DATA FOR REVIEW:
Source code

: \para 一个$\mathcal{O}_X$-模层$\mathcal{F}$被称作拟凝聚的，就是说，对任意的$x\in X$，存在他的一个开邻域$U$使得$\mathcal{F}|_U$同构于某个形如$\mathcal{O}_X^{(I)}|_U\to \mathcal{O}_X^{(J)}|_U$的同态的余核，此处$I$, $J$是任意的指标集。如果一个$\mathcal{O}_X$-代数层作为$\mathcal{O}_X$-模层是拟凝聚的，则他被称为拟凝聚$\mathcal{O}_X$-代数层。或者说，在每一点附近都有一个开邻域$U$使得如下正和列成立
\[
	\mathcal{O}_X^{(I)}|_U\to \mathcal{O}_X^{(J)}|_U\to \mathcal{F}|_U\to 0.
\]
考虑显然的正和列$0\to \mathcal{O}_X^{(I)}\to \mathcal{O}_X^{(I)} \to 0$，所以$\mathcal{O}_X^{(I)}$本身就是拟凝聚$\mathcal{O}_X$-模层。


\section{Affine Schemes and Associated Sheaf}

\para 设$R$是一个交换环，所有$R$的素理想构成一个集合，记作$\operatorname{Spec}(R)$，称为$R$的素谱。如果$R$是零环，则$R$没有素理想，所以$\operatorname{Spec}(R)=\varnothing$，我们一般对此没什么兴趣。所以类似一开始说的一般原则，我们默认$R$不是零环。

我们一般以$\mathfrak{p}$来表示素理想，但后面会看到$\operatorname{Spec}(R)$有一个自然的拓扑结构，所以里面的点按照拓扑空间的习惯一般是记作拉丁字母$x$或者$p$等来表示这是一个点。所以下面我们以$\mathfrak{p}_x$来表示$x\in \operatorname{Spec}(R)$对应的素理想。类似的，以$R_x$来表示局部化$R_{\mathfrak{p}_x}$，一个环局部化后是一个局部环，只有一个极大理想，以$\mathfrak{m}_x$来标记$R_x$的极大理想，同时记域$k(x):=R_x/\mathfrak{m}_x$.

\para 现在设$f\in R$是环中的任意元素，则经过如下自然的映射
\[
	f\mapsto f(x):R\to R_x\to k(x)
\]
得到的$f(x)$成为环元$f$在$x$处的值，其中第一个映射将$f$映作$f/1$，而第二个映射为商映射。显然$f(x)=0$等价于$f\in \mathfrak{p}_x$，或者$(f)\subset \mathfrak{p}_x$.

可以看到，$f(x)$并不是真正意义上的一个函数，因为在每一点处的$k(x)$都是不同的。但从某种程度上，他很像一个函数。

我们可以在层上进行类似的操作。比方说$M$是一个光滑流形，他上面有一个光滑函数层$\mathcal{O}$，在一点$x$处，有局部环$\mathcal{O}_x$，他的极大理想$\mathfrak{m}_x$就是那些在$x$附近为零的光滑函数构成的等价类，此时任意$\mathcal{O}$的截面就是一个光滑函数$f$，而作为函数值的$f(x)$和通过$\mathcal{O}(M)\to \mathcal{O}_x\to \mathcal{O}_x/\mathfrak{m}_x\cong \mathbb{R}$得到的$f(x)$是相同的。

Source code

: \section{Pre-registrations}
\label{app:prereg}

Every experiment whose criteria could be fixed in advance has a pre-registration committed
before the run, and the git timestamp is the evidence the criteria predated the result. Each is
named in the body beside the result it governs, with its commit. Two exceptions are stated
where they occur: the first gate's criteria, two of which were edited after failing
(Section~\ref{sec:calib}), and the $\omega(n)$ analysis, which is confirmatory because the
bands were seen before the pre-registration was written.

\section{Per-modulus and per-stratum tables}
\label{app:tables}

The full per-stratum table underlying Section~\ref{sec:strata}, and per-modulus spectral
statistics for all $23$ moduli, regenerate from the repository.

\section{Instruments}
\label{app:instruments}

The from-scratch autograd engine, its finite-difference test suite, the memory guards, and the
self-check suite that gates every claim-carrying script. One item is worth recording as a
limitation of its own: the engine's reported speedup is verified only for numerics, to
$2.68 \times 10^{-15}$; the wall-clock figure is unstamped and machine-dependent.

EXERCISE INSTRUCTIONS: From the entries above, collect every line with the string "before" in it.

WORKED SOLUTION:
before the run, and the git timestamp is the evidence the criteria predated the result. Each is
bands were seen before the pre-registration was written.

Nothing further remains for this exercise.